The rise of self-generation: changing the networks' business models

31 Jul 2015Archived News Gilles Walgenwitz Climate Change Matters

A number of common themes are emerging from recent network Determinations in NSW and Queensland.   After several years of persistent escalating network tariffs - which have created a consumer backlash - coupled with a downturn in electricity consumption, allowable network revenues are being challenged and dramatically reduced.  The ‘fall-off’ in energy consumption has meant network expansions can be delayed or in some cases abandoned altogether.  This has reduced both the need for capex funding and the associated ongoing operational costs. 

Furthermore, the move to self- generation at the point of consumption, that PV offers, is changing the dynamic for network businesses.

This article considers the implications for consumers and in particular, businesses.


Over the last few months a number of draft and final network determinations have been released by the AER.  As the national economic regulator, they are responsible for setting the revenue streams for the monopoly electricity networks.  Understandably, these determinations are critical inputs for these businesses as they set their revenue for the next five years – July 2015 to June 2019 for the NSW networks. The most recent determinations have been for the NSW networks – Transgrid and the three local distribution networks of Ausgrid, Endeavour and Essential – collectively known as Networks NSW.  The Qld networks have been issued draft determinations.

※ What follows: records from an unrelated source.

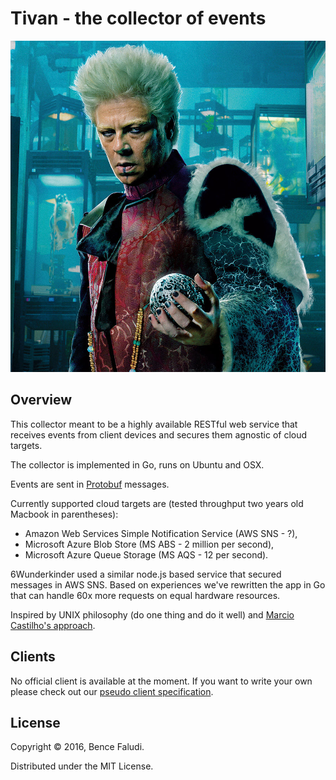 # Tivan - the collector of events

![](docs/tivan.jpg)

## Overview

This collector meant to be a highly available RESTful web service that receives events from client devices and secures them agnostic of cloud targets.

The collector is implemented in Go, runs on Ubuntu and OSX.

Events are sent in [Protobuf](https://github.com/sub-ninja/tivan/blob/master/payload/payload.proto) messages.

Currently supported cloud targets are (tested throughput two years old Macbook in parentheses):

* Amazon Web Services Simple Notification Service (AWS SNS - ?),
* Microsoft Azure Blob Store (MS ABS - 2 million per second),
* Microsoft Azure Queue Storage (MS AQS - 12 per second).

6Wunderkinder used a similar node.js based service that secured messages in AWS SNS. Based on experiences we've rewritten the app in Go that can handle 60x more requests on equal hardware resources.

Inspired by UNIX philosophy (do one thing and do it well) and [Marcio Castilho's approach](http://marcio.io/2015/07/handling-1-million-requests-per-minute-with-golang/).

## Clients

No official client is available at the moment. If you want to write your own please check out our [pseudo client specification](docs/pseudo-client.md).

## License

Copyright © 2016, Bence Faludi.

Distributed under the MIT License. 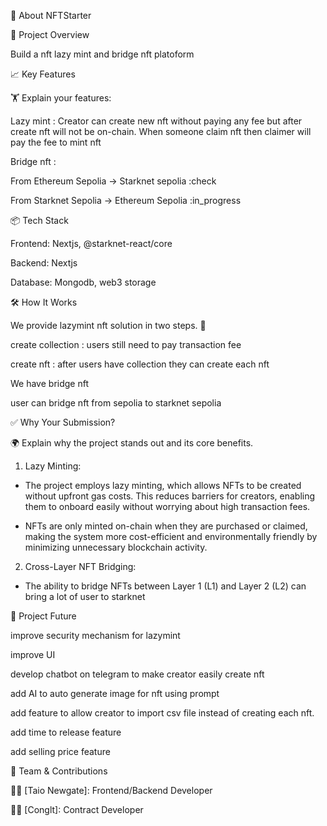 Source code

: 🚀 About NFTStarter

🌟 Project Overview

Build a nft lazy mint and bridge nft platoform

📈 Key Features





🏋️ Explain your features:





Lazy mint : Creator can create new nft without paying any fee but after create nft will not be on-chain. When someone claim nft then claimer will pay the fee to mint nft



Bridge nft :





From Ethereum Sepolia -> Starknet sepolia :check



From Starknet Sepolia -> Ethereum Sepolia :in_progress

📦 Tech Stack





Frontend: Nextjs, @starknet-react/core



Backend: Nextjs



Database: Mongodb, web3 storage

🛠️ How It Works





We provide lazymint nft solution in two steps. 🎯





create collection : users still need to pay transaction fee



create nft : after users have collection they can create each nft



We have bridge nft





user can bridge nft from sepolia to starknet sepolia

✅ Why Your Submission?





🌍 Explain why the project stands out and its core benefits.





1. Lazy Minting:

- The project employs lazy minting, which allows NFTs to be created without upfront gas costs. This reduces barriers for creators, enabling them to onboard easily without worrying about high transaction fees.

- NFTs are only minted on-chain when they are purchased or claimed, making the system more cost-efficient and environmentally friendly by minimizing unnecessary blockchain activity.



2. Cross-Layer NFT Bridging:

- The ability to bridge NFTs between Layer 1 (L1) and Layer 2 (L2) can bring a lot of user to starknet

📅 Project Future





improve security mechanism for lazymint



improve UI



develop chatbot on telegram to make creator easily create nft



add AI to auto generate image for nft using prompt



add feature to allow creator to import csv file instead of creating each nft.



add time to release feature



add selling price feature

🤝 Team & Contributions





🧑‍💻 [Taio Newgate]: Frontend/Backend Developer



🧑‍💻 [Conglt]: Contract Developer

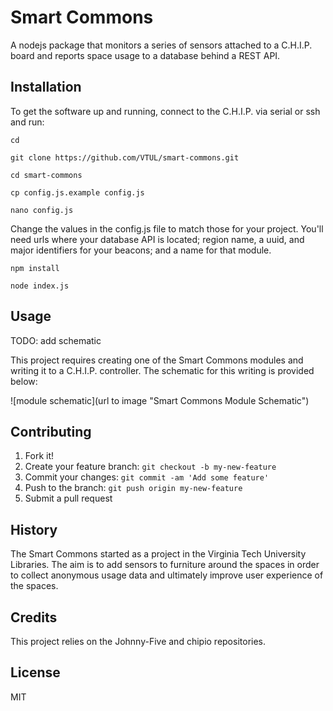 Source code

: # Smart Commons
A nodejs package that monitors a series of sensors attached to a C.H.I.P. board and reports space usage to a database behind a REST API.

## Installation
To get the software up and running, connect to the C.H.I.P. via serial or ssh and run:

`cd`

`git clone https://github.com/VTUL/smart-commons.git`

`cd smart-commons`

`cp config.js.example config.js`

`nano config.js`

Change the values in the config.js file to match those for your project. You'll need urls where your database API is located; region name, a uuid, and major identifiers for your beacons; and a name for that module. 

`npm install`

`node index.js`

## Usage
TODO: add schematic

This project requires creating one of the Smart Commons modules and writing it to a C.H.I.P. controller. The schematic for this writing is provided below:

![module schematic](url to image "Smart Commons Module Schematic")

## Contributing
1. Fork it!
2. Create your feature branch: `git checkout -b my-new-feature`
3. Commit your changes: `git commit -am 'Add some feature'`
4. Push to the branch: `git push origin my-new-feature`
5. Submit a pull request

## History
The Smart Commons started as a project in the Virginia Tech University Libraries. The aim is to add sensors to furniture around the spaces in order to collect anonymous usage data and ultimately improve user experience of the spaces.

## Credits
This project relies on the Johnny-Five and chipio repositories.

## License
MIT
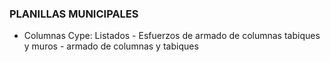 ### PLANILLAS MUNICIPALES
 - Columnas Cype: Listados - Esfuerzos de armado de columnas tabiques y muros - armado de columnas y tabiques
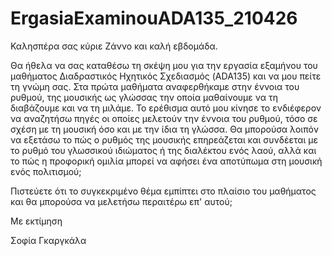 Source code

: # ErgasiaExaminouADA135_210426

Καλησπέρα σας κύριε Ζάννο και καλή εβδομάδα.

Θα ήθελα να σας καταθέσω τη σκέψη μου για την εργασία εξαμήνου του μαθήματος Διαδραστικός Ηχητικός Σχεδιασμός (ADA135) και να μου πείτε τη γνώμη σας. Στα πρώτα μαθήματα αναφερθήκαμε στην έννοια του ρυθμού, της μουσικής ως γλώσσας την οποία μαθαίνουμε να τη διαβάζουμε και να τη μιλάμε. Το ερέθισμα αυτό μου κίνησε το ενδιέφερον να αναζητήσω πηγές οι οποίες μελετούν την έννοια του ρυθμού, τόσο σε σχέση με τη μουσική όσο και με την ίδια τη γλώσσα. Θα μπορούσα λοιπόν να εξετάσω το πώς ο ρυθμός της μουσικής επηρεάζεται και συνδέεται με το ρυθμό του γλωσσικού ιδιώματος ή της διαλέκτου ενός λαού, αλλά και το πώς η προφορική ομιλία μπορεί να αφήσει ένα αποτύπωμα στη μουσική ενός πολιτισμού;

Πιστεύετε ότι το συγκεκριμένο θέμα εμπίπτει στο πλαίσιο του μαθήματος και θα μπορούσα να μελετήσω περαιτέρω επ' αυτού;

Με εκτίμηση

Σοφία Γκαργκάλα
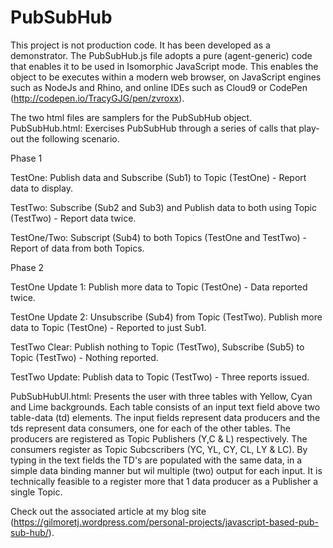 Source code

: # PubSubHub 
This project is not production code. It has been developed as a demonstrator.
The PubSubHub.js file adopts a pure (agent-generic) code that enables it to be used in Isomorphic JavaScript mode. This enables the object to be executes within a modern web browser, on JavaScript engines such as NodeJs and Rhino, and online IDEs such as Cloud9 or CodePen (http://codepen.io/TracyGJG/pen/zvroxx).

The two html files are samplers for the PubSubHub object.
PubSubHub.html: Exercises PubSubHub through a series of calls that play-out the following scenario.

Phase 1

TestOne: Publish data and Subscribe (Sub1) to Topic (TestOne) - Report data to display.

TestTwo: Subscribe (Sub2 and Sub3) and Publish data to both using Topic (TestTwo) - Report data twice.

TestOne/Two: Subscript (Sub4) to both Topics (TestOne and TestTwo) - Report of data from both Topics.

Phase 2

TestOne Update 1: Publish more data to Topic (TestOne) - Data reported twice.

TestOne Update 2: Unsubscribe (Sub4) from Topic (TestTwo). Publish more data to Topic (TestOne) - Reported to just Sub1.

TestTwo Clear: Publish nothing to Topic (TestTwo), Subscribe (Sub5) to Topic (TestTwo) - Nothing reported.

TestTwo Update: Publish data to Topic (TestTwo) - Three reports issued.

PubSubHubUI.html: Presents the user with three tables with Yellow, Cyan and Lime backgrounds.
Each table consists of an input text field above two table-data (td) elements.
The input fields represent data producers and the tds represent data consumers, one for each of the other tables.
The producers are registered as Topic Publishers (Y,C & L) respectively. The consumers register as Topic Subcscribers (YC, YL, CY, CL, LY & LC).
By typing in the text fields the TD's are populated with the same data, in a simple data binding manner but wil multiple (two) output for each input. It is technically feasible to a register more that 1 data producer as a Publisher a single Topic.

Check out the associated article at my blog site (https://gilmoretj.wordpress.com/personal-projects/javascript-based-pub-sub-hub/).

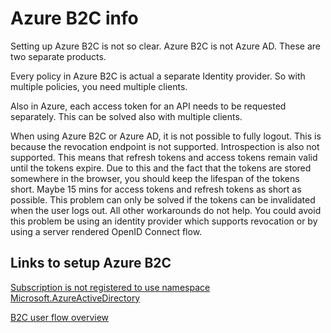 # Azure B2C info

Setting up Azure B2C is not so clear. Azure B2C is not Azure AD. These are two separate products.

Every policy in Azure B2C is actual a separate Identity provider. So with multiple policies, you need multiple clients.

Also in Azure, each access token for an API needs to be requested separately. This can be solved also with multiple clients.

When using Azure B2C or Azure AD, it is not possible to fully logout. This is because the revocation endpoint is not supported. Introspection is also not supported. This means that refresh tokens and access tokens remain valid until the tokens expire. Due to this and the fact that the tokens are stored somewhere in the browser, you should keep the lifespan of the tokens short. Maybe 15 mins for access tokens and refresh tokens as short as possible. This problem can only be solved if the tokens can be invalidated when the user logs out. All other workarounds do not help. You could avoid this problem be using an identity provider which supports revocation or by using a server rendered OpenID Connect flow.

## Links to setup Azure B2C

[Subscription is not registered to use namespace Microsoft.AzureActiveDirectory](https://adamstorr.azurewebsites.net/blog/subscription-is-not-registered-to-use-namespace-Microsoft.AzureActiveDirectory)

[B2C user flow overview](https://docs.microsoft.com/en-us/azure/active-directory-b2c/user-flow-overview)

The degree of change confronting the network businesses is put into stark reality by the following quote:  “The committee was told that in 2008 there were just over 14,000 solar photovoltaic (PV) systems in Australia; as at February 2015 that were over 1.3 million rooftop systems and another 900,000 solar hot water systems. 1

Summary of the latest Determinations

In the last round of Determinations all the networks experienced material cuts in their proposed revenue proposals.  For example, Ausgrid’s revenue proposal was reduced by over one third.  To put some numbers around this -  Ausgrid had sought $9.8 billion for the years  2015–19, but was permitted $6.6 billion.  For Endeavour and Essential the reductions are virtually the same – Endeavour’s proposal was marked down by 28% while Essential’s was down 31%. 

While it is difficult to quantify precisely the impact on a user’s electricity payments stemming from these reductions – because of the range of network tariffs and their application - which can be user and site specific, the Regulator has provided the following guide:

“ For small business customers (in Ausgrid area), we expect reductions of $264 (or 8 per cent) in 2015-16 and relatively stable bills over the rest of the period covered by this decision.2”  

Essential’s reductions offer the highest saving to small business with reductions of around $530 (or 11.9 per cent) in 2015-16.  The two Queensland networks faired a little better, with Energex’s proposal pruned by 23% and Ergon 27%.  Their final determinations will be released in October this year.

Networks NSW response

It is no surprise that Networks NSW announced they will appeal the AER’s decisions.   Their appeal will focus on the cuts to their operating expenditure and the allowable rates of return that are applied to the capital invested in the business.

The Australian Competition Tribunal will assess the merits of the determination – and if it finds that the Regulator has erred on a material fact or has been unreasonable in the exercise of a discretion it can modify the determination, or refer it back to the Regulator for amendment.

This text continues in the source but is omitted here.